To do - In the data below, find the line that contains "- [[apache-airflow]]" and the line that contains "#### Bengali Translation". Copy both, plus every line between them, exactly.

BEGIN Provided records

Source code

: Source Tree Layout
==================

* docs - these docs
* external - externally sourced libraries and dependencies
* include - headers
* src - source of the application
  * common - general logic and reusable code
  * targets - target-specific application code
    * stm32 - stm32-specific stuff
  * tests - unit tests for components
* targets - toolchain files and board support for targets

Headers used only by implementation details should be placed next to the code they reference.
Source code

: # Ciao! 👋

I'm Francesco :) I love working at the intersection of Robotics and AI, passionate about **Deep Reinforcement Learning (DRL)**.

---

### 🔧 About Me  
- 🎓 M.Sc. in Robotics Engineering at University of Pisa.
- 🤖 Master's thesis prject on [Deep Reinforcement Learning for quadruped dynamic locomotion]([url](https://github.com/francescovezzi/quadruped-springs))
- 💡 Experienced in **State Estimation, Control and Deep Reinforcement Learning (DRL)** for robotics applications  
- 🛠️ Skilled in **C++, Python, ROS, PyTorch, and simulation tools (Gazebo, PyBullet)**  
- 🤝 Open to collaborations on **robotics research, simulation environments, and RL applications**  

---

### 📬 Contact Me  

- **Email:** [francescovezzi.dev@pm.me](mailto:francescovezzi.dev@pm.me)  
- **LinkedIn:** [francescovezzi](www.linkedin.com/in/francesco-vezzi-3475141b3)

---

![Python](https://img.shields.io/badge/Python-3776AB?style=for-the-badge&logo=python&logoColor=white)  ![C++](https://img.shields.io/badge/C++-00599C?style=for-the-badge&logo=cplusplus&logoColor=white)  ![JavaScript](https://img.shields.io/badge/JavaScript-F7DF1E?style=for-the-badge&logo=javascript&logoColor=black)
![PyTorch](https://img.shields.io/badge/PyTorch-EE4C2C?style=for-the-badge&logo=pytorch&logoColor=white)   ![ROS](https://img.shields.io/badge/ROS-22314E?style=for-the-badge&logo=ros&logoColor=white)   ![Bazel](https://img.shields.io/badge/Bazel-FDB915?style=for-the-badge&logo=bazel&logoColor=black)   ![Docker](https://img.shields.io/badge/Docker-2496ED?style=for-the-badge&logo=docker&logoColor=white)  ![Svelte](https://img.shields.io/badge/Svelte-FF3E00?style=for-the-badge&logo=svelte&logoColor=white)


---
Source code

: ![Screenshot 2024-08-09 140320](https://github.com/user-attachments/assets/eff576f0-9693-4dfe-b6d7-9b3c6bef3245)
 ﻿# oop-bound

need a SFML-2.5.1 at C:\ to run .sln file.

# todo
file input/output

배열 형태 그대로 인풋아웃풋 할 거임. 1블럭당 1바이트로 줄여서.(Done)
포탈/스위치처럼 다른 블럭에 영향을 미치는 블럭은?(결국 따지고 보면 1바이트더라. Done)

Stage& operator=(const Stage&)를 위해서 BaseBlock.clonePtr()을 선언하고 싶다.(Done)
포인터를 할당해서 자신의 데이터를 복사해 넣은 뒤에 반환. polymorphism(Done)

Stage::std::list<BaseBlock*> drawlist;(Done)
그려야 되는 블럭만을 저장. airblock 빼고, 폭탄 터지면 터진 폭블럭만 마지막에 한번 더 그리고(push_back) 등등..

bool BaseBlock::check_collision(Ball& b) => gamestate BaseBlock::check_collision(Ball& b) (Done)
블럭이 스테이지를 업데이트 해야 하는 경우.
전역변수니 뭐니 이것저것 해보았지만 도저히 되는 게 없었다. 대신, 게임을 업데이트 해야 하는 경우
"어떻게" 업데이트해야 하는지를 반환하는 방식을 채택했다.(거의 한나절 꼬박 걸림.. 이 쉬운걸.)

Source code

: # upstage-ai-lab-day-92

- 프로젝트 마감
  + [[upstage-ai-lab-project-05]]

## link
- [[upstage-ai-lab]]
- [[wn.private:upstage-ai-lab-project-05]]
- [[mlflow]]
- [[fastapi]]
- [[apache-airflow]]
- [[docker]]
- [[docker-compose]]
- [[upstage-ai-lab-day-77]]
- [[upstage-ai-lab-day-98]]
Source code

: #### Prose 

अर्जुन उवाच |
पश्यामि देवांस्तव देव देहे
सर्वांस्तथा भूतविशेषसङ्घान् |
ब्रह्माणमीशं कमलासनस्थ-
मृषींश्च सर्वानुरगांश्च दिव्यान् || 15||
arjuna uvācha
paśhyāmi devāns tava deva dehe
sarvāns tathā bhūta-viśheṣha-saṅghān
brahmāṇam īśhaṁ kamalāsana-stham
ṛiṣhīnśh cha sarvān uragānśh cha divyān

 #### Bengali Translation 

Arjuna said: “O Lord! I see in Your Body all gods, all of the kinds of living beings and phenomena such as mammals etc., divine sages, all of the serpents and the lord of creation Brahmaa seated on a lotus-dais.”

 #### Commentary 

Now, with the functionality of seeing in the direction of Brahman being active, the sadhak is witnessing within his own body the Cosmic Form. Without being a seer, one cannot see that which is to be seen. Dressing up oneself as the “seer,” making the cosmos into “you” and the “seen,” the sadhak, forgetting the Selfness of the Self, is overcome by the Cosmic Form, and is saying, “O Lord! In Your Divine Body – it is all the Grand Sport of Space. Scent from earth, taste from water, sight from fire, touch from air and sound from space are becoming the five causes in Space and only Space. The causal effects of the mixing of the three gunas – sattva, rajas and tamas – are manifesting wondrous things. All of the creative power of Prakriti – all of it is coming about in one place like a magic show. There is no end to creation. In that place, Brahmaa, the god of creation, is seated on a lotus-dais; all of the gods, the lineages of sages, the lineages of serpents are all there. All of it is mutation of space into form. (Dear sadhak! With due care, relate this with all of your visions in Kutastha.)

END Provided records

Task response -
- [[apache-airflow]]
- [[docker]]
- [[docker-compose]]
- [[upstage-ai-lab-day-77]]
- [[upstage-ai-lab-day-98]]
Source code

: #### Prose 

अर्जुन उवाच |
पश्यामि देवांस्तव देव देहे
सर्वांस्तथा भूतविशेषसङ्घान् |
ब्रह्माणमीशं कमलासनस्थ-
मृषींश्च सर्वानुरगांश्च दिव्यान् || 15||
arjuna uvācha
paśhyāmi devāns tava deva dehe
sarvāns tathā bhūta-viśheṣha-saṅghān
brahmāṇam īśhaṁ kamalāsana-stham
ṛiṣhīnśh cha sarvān uragānśh cha divyān

 #### Bengali Translation 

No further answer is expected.